L’ensemble monumental de la vieille ville nous est parvenu à peu près intact ; avec les tableaux et les fresques de l’école siennoise, il atteste l’éclat d’un foyer d’art qui a longtemps préservé son indépendance, tout en recevant d’autres cités italiennes, notamment Florence, un apport non négligeable. L’apogée de l’art siennois se confond avec celui de la fortune politique de Sienne ; on le reconnaît dans la période gothique, peut-être aussi dans la première phase de la Renaissance.


Sienne gothique

Si la ville n’a gardé que peu de témoins de son passé roman, le visage qu’elle offre encore est essentiellement celui qu’ont modelé le xiiie et le xive s. Les deux grandes créations de ce temps sont la cathédrale (ou duomo) pour l’art religieux, le Palais public pour l’art civil. Commencé vers le milieu du xiie s., le duomo est resté en chantier pendant tout le Moyen Âge. Autant que sa structure simple et grandiose, on remarque à l’intérieur comme à l’extérieur son revêtement de marbres aux tons alternés. En 1265, Nicola* Pisano arriva de Pise pour établir et sculpter la chaire de la cathédrale, introduisant dans le langage gothique un accent de gravité romaine. Son fils Giovanni séjourna à Sienne de 1284 à 1296 pour diriger les travaux de la façade et, avec ses aides, en décorer la partie inférieure de sculptures au style puissant, parfois tourmenté. Un siècle plus tard, la partie supérieure devait s’inspirer de l’exemple d’Orvieto. Cependant, l’entreprise du duomo nuovo, dont la cathédrale existante aurait dû former le transept, avait débuté en 1339 sur les plans de Lando di Pietro († 1340). Cet ambitieux projet fut abandonné dès 1355.
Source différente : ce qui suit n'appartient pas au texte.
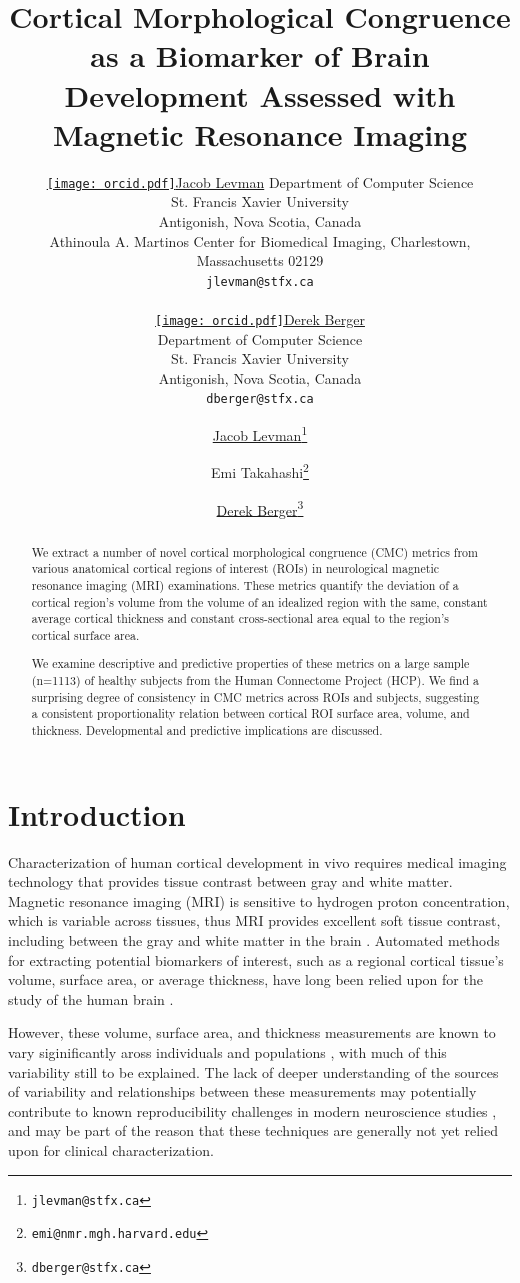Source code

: \documentclass{article}
\title{Cortical Morphological Congruence as a Biomarker of Brain Development Assessed with Magnetic Resonance Imaging}
\author{%
	\href{https://orcid.org/0000-0002-9604-3157}{\texttt{[image: orcid.pdf]}\hspace{1mm}Jacob Levman}
	Department of Computer Science\\
	St. Francis Xavier University\\
	Antigonish, Nova Scotia, Canada\\
	Athinoula A. Martinos Center for Biomedical Imaging, Charlestown, Massachusetts 02129\\
	\texttt{jlevman@stfx.ca} \\

	\And

	\href{https://orcid.org/0000-0003-4733-0624}{\texttt{[image: orcid.pdf]}\hspace{1mm}Derek Berger} \\
	Department of Computer Science\\
	St. Francis Xavier University\\
	Antigonish, Nova Scotia, Canada\\
	\texttt{dberger@stfx.ca} \\
}
\author[1,2,3,4]{%
	\href{https://orcid.org/0000-0002-9604-3157}{\usebox{\orcid}\hspace{1mm}Jacob Levman\thanks{\texttt{jlevman@stfx.ca}}}%
}
\author[1,4]{%
	Emi Takahashi\thanks{\texttt{emi@nmr.mgh.harvard.edu}}%
}
\author[1]{%
	\href{https://orcid.org/0000-0003-4733-0624}{\usebox{\orcid}\hspace{1mm}Derek Berger\thanks{\texttt{dberger@stfx.ca}}}%
}
\affil[1]{Athinoula A. Martinos Center for Biomedical Imaging, Charlestown, Massachusetts 02129}
\affil[2]{Department of Computer Science, St. Francis Xavier University,Antigonish, Nova Scotia}
\affil[3]{Nova Scotia Health Authority, Halifax, NS, Canada}
\affil[4]{Harvard Medical School, Department of Radiology, Boston, MA, USA.}
\begin{document}
\maketitle

\begin{abstract}
We extract a number of novel cortical morphological congruence (CMC) metrics
from various anatomical cortical regions of interest (ROIs) in neurological
magnetic resonance imaging (MRI) examinations. These metrics quantify the
deviation of a cortical region's volume from the volume of an idealized
region with the same, constant average cortical thickness and constant
cross-sectional area equal to the region's cortical surface area.

We examine descriptive and predictive properties of these metrics on a large
sample (n=1113) of healthy subjects from the Human Connectome Project (HCP).
We find a surprising degree of consistency in CMC metrics across ROIs and
subjects, suggesting a consistent proportionality relation between cortical
ROI surface area, volume, and thickness. Developmental and predictive
implications are discussed.
\end{abstract}




\section{Introduction} \label{intro}

Characterization of human cortical development in vivo requires medical
imaging technology that provides tissue contrast between gray and white
matter. Magnetic resonance imaging (MRI) is sensitive to hydrogen proton
concentration, which is variable across tissues, thus MRI provides excellent
soft tissue contrast, including between the gray and white matter in the
brain \citep{duboisMRINeonatalBrain2021}. Automated methods for extracting
potential biomarkers of interest, such as a regional cortical tissue's
volume, surface area, or average thickness, have long been relied upon for
the study of the human brain
\citep{fischlFreeSurfer2012,levmanPediatricStructuralMRI2017,levmanStructuralMagneticResonance2019a,mccannStructuralMagneticResonance2021}.

However, these volume, surface area, and thickness measurements are known to
vary siginificantly aross individuals and populations
\citep{fischlFreeSurfer2012,levmanPediatricStructuralMRI2017,levmanStructuralMagneticResonance2019a},
with much of this variability still to be explained. The lack of deeper
understanding of the sources of variability and relationships between these
measurements may potentially contribute to known reproducibility challenges
in modern neuroscience studies
\citep{martinezReproducibilityBraincognitionRelationships2015,marekReproducibleBrainwideAssociation2022},
and may be part of the reason that these techniques are generally not yet
relied upon for clinical characterization.
\end{document}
Autour du duomo, les grandes églises gothiques (San Francesco, San Domenico, Santa Maria dei Servi) sont d’un style plus sévère, que marque l’influence des Cisterciens. Autre symbole de l’orgueil de Sienne, le Palais public, devant lequel se déploie l’incomparable place en amphithéâtre du Campo, a été édifié de 1297 à 1348. Avec son campanile élancé, ses murailles rudes, mais allégées par des baies aux arcs aigus, trait courant de l’architecture locale, il a donné le ton aux palais de l’aristocratie siennoise, dont la construction associe souvent la pierre et la brique : palais Sansedoni, Saracini, Salimbeni, Buonsignori (auj. pinacothèque), etc.